さて、3曲共通の概念たる「死」「幻想」、その他にも「幻想交響曲」の持つ「愛」「情熱」「孤独」「狂気」の要素、「死の舞踏」が持つ(残酷な現実をペーソスとした)「ブラックユーモア」の要素、「ペレアスとメリザンド」の持つ「謎」「嫉妬」「悲劇」の要素・・・
それらの「糸」が織り合わさってできた「タピストリー」どのような「文様」となって、皆様に見えるのでしょうか?

・・・それは、
第35回定期演奏会でのお楽しみと致しましょう!


(蛇足です・・・)
ちょっと恥ずかしいのですが、私は「タピストリー」を勉強で習ったわけではなく、「MASTER(マスター)キートン」(作:勝鹿北星 画:浦沢直樹)という漫画のある1話で感慨を受けて知ったのです。
ちょうどその話は、西洋のある城の先祖の遺したタピストリーに、ペストで瀕死の領民を城壁の外から石で城内に入れないよう追い出している様子が描かれているために、「ペストの領民を見捨てた残酷な領主の一族」との烙印を押されてしまった城主の末裔の苦悩が描かれていました。

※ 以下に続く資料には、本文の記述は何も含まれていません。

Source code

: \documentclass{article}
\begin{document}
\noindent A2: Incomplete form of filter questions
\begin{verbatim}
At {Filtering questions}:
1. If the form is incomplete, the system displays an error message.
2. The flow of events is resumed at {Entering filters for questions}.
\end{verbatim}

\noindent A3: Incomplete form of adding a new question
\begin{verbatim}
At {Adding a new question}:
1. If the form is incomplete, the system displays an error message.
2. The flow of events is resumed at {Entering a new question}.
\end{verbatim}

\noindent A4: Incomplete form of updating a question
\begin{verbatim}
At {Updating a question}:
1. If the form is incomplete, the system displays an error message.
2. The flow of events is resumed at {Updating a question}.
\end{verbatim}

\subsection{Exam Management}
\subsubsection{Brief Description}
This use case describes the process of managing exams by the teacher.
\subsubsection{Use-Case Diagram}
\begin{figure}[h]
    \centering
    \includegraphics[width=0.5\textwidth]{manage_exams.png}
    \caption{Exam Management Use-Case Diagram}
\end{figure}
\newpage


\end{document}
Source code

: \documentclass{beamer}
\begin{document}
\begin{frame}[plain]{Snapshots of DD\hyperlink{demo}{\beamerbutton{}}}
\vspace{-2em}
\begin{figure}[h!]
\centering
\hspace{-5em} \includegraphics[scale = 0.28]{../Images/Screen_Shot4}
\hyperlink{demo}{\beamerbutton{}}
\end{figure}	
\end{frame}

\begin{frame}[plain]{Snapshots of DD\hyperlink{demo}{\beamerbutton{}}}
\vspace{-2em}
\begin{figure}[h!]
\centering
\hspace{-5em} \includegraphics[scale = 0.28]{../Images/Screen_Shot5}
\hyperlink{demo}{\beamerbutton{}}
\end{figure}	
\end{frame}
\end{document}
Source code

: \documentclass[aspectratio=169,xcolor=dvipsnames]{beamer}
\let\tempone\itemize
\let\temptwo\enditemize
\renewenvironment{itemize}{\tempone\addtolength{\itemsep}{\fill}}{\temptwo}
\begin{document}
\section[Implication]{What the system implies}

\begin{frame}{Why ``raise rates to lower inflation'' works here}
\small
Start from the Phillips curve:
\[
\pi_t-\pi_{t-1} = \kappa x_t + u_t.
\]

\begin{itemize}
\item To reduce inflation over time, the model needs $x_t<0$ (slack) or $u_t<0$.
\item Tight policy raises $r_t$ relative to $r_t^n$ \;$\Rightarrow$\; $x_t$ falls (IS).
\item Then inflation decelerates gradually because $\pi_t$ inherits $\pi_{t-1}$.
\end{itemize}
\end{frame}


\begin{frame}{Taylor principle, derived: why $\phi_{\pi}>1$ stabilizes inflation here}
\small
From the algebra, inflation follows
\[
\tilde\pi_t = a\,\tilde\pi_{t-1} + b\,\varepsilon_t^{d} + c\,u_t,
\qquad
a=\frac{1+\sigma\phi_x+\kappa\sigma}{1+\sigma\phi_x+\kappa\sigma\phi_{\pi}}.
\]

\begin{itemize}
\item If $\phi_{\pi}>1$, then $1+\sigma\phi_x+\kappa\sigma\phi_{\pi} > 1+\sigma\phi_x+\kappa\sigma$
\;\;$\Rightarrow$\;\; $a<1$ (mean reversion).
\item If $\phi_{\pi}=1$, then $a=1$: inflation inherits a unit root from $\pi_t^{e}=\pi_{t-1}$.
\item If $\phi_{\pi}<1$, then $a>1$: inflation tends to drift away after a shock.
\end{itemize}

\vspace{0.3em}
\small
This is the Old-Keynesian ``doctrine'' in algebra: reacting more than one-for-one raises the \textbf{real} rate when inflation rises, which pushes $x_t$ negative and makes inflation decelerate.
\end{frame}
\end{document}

ところが、その漫画の主人公がタピストリーにもう一つの断片があることを発見し、それが何と京都の祇園山傘の装飾として用いられていたタピストリー(おそらく城主の政敵の手を渡って、日本に持ち込まれたもの)の一つであることが分かりました。そして、その断片と城のタピストリーをくっつけると、何とペストに溢れている城外の様子とは別に、城内では、ペストから逃れて城主に感謝を捧げている健康な領民の姿が描かれていたのです! これを見た城主の末裔は、自分の先祖は実は領民をペストから守っていたという事実を知り、汚名を濯がれ、改めて自分の血筋に誇りを持ったと言うことです。
タピストリーには、糸の織りなす文様の他に、それぞれの断片の繋がりによって示される奥深い「意味」もあるということですね。